- **WHAT NEEDS TO BE DONE**
Which lines below fall between the one containing "היה לדעת היכן" and the one containing "חישוב נוסף ומודל חזותי נוסף."? Repeat them exactly, counting both of those lines, and add nothing else.

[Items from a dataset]

________________

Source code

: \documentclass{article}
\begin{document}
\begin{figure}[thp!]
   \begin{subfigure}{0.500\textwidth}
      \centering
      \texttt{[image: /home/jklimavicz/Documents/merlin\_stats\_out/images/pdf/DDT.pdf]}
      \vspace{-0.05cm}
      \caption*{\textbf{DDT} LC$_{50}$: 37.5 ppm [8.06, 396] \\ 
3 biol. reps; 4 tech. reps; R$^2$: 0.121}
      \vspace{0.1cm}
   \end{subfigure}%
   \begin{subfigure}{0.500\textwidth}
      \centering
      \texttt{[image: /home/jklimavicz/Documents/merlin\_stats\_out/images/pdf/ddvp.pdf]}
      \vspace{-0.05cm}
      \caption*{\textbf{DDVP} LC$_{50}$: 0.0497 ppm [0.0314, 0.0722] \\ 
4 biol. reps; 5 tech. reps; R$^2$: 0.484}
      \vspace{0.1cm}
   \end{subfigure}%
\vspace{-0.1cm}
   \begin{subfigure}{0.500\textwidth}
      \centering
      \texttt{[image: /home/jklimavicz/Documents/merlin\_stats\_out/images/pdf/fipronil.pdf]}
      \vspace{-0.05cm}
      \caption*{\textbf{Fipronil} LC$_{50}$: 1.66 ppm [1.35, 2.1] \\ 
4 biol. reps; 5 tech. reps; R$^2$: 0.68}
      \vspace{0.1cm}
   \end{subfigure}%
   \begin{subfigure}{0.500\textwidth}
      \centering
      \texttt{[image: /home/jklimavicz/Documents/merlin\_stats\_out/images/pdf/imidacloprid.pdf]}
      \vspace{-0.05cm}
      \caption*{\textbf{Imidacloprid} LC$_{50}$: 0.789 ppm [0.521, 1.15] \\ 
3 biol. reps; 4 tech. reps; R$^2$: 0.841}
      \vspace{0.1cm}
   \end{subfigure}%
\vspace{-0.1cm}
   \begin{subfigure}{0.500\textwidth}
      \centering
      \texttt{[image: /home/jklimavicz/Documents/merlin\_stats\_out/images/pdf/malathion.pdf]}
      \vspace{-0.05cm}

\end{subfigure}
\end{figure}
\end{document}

________________

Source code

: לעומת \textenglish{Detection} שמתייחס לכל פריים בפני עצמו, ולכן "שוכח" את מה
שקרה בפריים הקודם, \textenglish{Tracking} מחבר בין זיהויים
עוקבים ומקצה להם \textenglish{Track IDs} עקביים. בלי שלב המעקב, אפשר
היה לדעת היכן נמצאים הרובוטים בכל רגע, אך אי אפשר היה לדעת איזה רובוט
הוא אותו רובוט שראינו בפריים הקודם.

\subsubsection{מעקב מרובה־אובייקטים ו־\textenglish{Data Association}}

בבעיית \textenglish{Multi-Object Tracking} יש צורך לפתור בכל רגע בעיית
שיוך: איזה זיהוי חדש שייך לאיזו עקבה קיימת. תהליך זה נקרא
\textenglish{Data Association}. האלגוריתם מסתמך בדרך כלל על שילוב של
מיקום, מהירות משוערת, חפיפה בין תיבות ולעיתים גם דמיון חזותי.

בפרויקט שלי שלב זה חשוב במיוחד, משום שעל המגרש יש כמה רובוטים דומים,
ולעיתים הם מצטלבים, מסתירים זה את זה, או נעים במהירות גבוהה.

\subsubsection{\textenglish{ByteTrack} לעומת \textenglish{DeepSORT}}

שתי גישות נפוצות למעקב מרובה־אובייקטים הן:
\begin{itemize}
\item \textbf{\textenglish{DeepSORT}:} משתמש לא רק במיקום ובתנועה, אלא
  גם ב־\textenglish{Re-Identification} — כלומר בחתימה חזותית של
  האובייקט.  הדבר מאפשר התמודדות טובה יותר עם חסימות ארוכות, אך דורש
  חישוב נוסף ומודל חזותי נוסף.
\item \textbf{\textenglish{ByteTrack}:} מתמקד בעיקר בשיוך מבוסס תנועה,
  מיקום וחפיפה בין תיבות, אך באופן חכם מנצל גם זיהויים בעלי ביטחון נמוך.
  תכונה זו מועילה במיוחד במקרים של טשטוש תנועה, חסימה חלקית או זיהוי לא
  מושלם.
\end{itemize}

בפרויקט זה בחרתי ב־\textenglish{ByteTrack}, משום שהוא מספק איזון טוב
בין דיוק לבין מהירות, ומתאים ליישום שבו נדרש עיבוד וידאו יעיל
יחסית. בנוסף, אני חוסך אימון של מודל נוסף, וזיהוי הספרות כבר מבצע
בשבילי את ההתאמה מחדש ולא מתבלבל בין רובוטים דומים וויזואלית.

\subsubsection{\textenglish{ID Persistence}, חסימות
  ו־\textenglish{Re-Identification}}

________________

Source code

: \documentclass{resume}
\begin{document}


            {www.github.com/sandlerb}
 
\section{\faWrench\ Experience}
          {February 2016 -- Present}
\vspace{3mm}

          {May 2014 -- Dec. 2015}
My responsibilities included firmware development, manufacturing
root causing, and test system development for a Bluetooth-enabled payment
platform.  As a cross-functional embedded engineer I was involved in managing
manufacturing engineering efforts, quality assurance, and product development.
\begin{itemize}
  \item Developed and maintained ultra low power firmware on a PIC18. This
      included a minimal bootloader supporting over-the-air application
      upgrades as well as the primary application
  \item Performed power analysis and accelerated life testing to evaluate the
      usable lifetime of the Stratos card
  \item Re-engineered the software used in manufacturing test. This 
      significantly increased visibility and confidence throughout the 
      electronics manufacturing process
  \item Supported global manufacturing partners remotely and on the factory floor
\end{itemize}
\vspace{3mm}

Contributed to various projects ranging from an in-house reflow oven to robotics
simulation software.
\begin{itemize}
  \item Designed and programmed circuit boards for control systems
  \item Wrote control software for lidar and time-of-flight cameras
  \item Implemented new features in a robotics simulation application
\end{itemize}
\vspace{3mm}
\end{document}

________________

- **REPLY TO THE TASK**
היה לדעת היכן נמצאים הרובוטים בכל רגע, אך אי אפשר היה לדעת איזה רובוט
הוא אותו רובוט שראינו בפריים הקודם.

\subsubsection{מעקב מרובה־אובייקטים ו־\textenglish{Data Association}}

בבעיית \textenglish{Multi-Object Tracking} יש צורך לפתור בכל רגע בעיית
שיוך: איזה זיהוי חדש שייך לאיזו עקבה קיימת. תהליך זה נקרא
\textenglish{Data Association}. האלגוריתם מסתמך בדרך כלל על שילוב של
מיקום, מהירות משוערת, חפיפה בין תיבות ולעיתים גם דמיון חזותי.

בפרויקט שלי שלב זה חשוב במיוחד, משום שעל המגרש יש כמה רובוטים דומים,
ולעיתים הם מצטלבים, מסתירים זה את זה, או נעים במהירות גבוהה.

\subsubsection{\textenglish{ByteTrack} לעומת \textenglish{DeepSORT}}

שתי גישות נפוצות למעקב מרובה־אובייקטים הן:
\begin{itemize}
\item \textbf{\textenglish{DeepSORT}:} משתמש לא רק במיקום ובתנועה, אלא
  גם ב־\textenglish{Re-Identification} — כלומר בחתימה חזותית של
  האובייקט.  הדבר מאפשר התמודדות טובה יותר עם חסימות ארוכות, אך דורש
  חישוב נוסף ומודל חזותי נוסף.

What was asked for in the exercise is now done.